09.10.2023 | European Energy Markets Monthly, September 2023
The bearish weather conditions through which Europe navigated September improved its energy outlook and mitigated winter supply risks.
On the demand side, record-high average temperatures pushed back the start of the heating season to October, contributing to persistently weak demand. On the supply side, meanwhile, strong precipitation in the Nordics bolstered hydro balances, surpassing long-term averages. Adding to the positive supply outlook, EDF managed to swiftly increase French nuclear production, significantly exceeding last year’s September levels. This development raised optimism among market participants regarding the French nuclear fleet’s performance during the coming winter, thus eroding the nuclear-related risk premium on French winter contracts.
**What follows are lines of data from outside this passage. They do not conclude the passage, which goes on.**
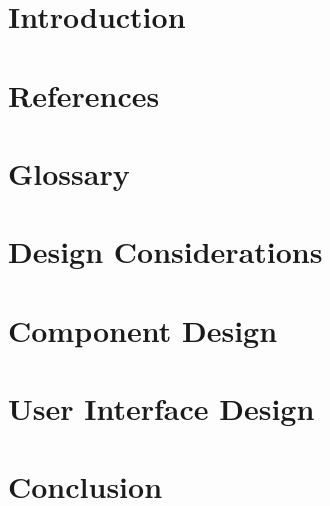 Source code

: \documentclass[onecolumn, draftclsnofoot, 10pt, compsoc]{IEEEtran}
\begin{document}
\begin{titlepage}
\begin{singlespace}
{\begin{abstract}
		\end{abstract}
		}
	\end{singlespace}
\end{titlepage}
\newpage
{}
\tableofcontents
\clearpage

\section{Introduction}
\section{References}
\section{Glossary}
\section{Design Considerations}
\section{Component Design}
\section{User Interface Design}
\section{Conclusion}
\end{document}
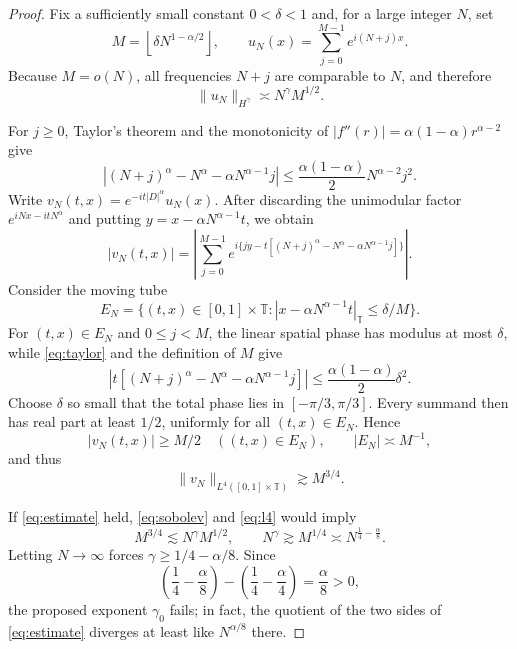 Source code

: \documentclass[11pt]{article}
\newcommand{\T}{\mathbb T}
\begin{document}
\begin{proof}
Fix a sufficiently small constant $0<\delta<1$ and, for a large integer $N$,
set
\[
 M=\left\lfloor\delta N^{1-\alpha/2}\right\rfloor,
 \qquad
 u_N(x)=\sum_{j=0}^{M-1}e^{i(N+j)x}.
\]
Because $M=o(N)$, all frequencies $N+j$ are comparable to $N$, and therefore
\begin{equation}\label{eq:sobolev}
 \|u_N\|_{H^\gamma}\asymp N^\gamma M^{1/2}.
\end{equation}

For $j\ge0$, Taylor's theorem and the monotonicity of
$|f''(r)|=\alpha(1-\alpha)r^{\alpha-2}$ give
\begin{equation}\label{eq:taylor}
 \left|(N+j)^\alpha-N^\alpha-\alpha N^{\alpha-1}j\right|
 \le \frac{\alpha(1-\alpha)}2N^{\alpha-2}j^2.
\end{equation}
Write $v_N(t,x)=e^{-it|D|^\alpha}u_N(x)$. After discarding the unimodular
factor $e^{iNx-itN^\alpha}$ and putting
$y=x-\alpha N^{\alpha-1}t$, we obtain
\[
 |v_N(t,x)|=\left|\sum_{j=0}^{M-1}
 e^{i\{jy-t[(N+j)^\alpha-N^\alpha-\alpha N^{\alpha-1}j]\}}\right|.
\]
Consider the moving tube
\[
 E_N=\{(t,x)\in[0,1]\times\T:
       |x-\alpha N^{\alpha-1}t|_{\T}\le\delta/M\}.
\]
For $(t,x)\in E_N$ and $0\le j<M$, the linear spatial phase has modulus at
most $\delta$, while \eqref{eq:taylor} and the definition of $M$ give
\[
 \left|t[(N+j)^\alpha-N^\alpha-\alpha N^{\alpha-1}j]\right|
 \le \frac{\alpha(1-\alpha)}2\delta^2.
\]
Choose $\delta$ so small that the total phase lies in
$[-\pi/3,\pi/3]$. Every summand then has real part at least $1/2$, uniformly
for all $(t,x)\in E_N$. Hence
\begin{equation}\label{eq:lower}
 |v_N(t,x)|\ge M/2\quad ((t,x)\in E_N),
 \qquad |E_N|\asymp M^{-1},
\end{equation}
and thus
\begin{equation}\label{eq:l4}
 \|v_N\|_{L^4([0,1]\times\T)}\gtrsim M^{3/4}.
\end{equation}

If \eqref{eq:estimate} held, \eqref{eq:sobolev} and \eqref{eq:l4} would imply
\[
 M^{3/4}\lesssim N^\gamma M^{1/2},
 \qquad N^\gamma\gtrsim M^{1/4}\asymp
 N^{\frac14-\frac{\alpha}{8}}.
\]
Letting $N\to\infty$ forces
$\gamma\ge1/4-\alpha/8$. Since
\[
 \left(\frac14-\frac{\alpha}{8}\right)
 -\left(\frac14-\frac{\alpha}{4}\right)=\frac{\alpha}{8}>0,
\]
the proposed exponent $\gamma_0$ fails; in fact, the quotient of the two
sides of \eqref{eq:estimate} diverges at least like $N^{\alpha/8}$ there.
\end{proof}
\end{document}
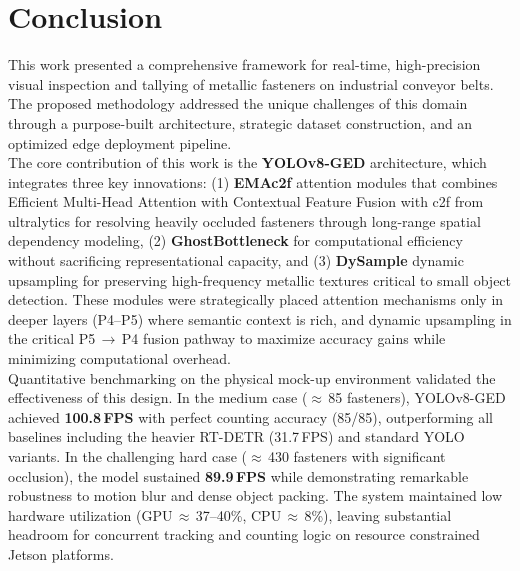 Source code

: 

\label{chap:conclusion}

\section{Conclusion}

This work presented a comprehensive framework for real-time, high-precision visual inspection and tallying of metallic fasteners on industrial conveyor belts. The proposed methodology addressed the unique challenges of this domain through a purpose-built architecture, strategic dataset construction, and an optimized edge deployment pipeline.\\

The core contribution of this work is the \textbf{YOLOv8-GED} architecture, which integrates three key innovations: (1) \textbf{EMAc2f} attention modules that combines \cite{Ouyang_2023} Efficient Multi-Head Attention with Contextual Feature Fusion with c2f from ultralytics for resolving heavily occluded fasteners through long-range spatial dependency modeling, (2) \cite{10537737} \textbf{GhostBottleneck} for computational efficiency without sacrificing representational capacity, and (3) \cite{zhao2025dyglnethybridgloballocalfeature} \textbf{DySample} dynamic upsampling for preserving high-frequency metallic textures critical to small object detection. These modules were strategically placed attention mechanisms only in deeper layers (P4--P5) where semantic context is rich, and dynamic upsampling in the critical P5\,$\rightarrow$\,P4 fusion pathway to maximize accuracy gains while minimizing computational overhead.\\

Quantitative benchmarking on the physical mock-up environment validated the effectiveness of this design. In the medium case ($\approx$\,85 fasteners), YOLOv8-GED achieved \textbf{100.8\,FPS} with perfect counting accuracy (85/85), outperforming all baselines including the heavier RT-DETR (31.7\,FPS) and standard YOLO variants. In the challenging hard case ($\approx$\,430 fasteners with significant occlusion), the model sustained \textbf{89.9\,FPS} while demonstrating remarkable robustness to motion blur and dense object packing. The system maintained low hardware utilization (GPU\,$\approx$\,37--40\%, CPU\,$\approx$\,8\%), leaving substantial headroom for concurrent tracking and counting logic on resource constrained Jetson platforms.\\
On the fuel side, Australian LNG labour strikes initially generated an excessive European gas risk premium, anticipating potential losses to LNG supply. Although this risk failed to materialise, a significant reduction in Norwegian supply impeded stockbuild momentum, leading to higher gas prices through the month. Meanwhile, coal prices increased, driven by record-high imports to China which, during August, accounted for more than 40 per cent of the global market. This surge can be attributed to uncertainties surrounding domestic coal production, marked by increased inspections. Additionally, it corresponds with the growth of steel exports and robust demand from the power sector amid high temperatures and reduced hydro production. Another contributing factor was Russia’s announcement of an additional tax on coal exports, which poses a potential threat to the remaining price competitiveness of Russian coal. South Korea’s strategic shift to diversify away from Russian coal adds another factor to the evolving coal landscape, intensifying global competition for non-Russian coal resources.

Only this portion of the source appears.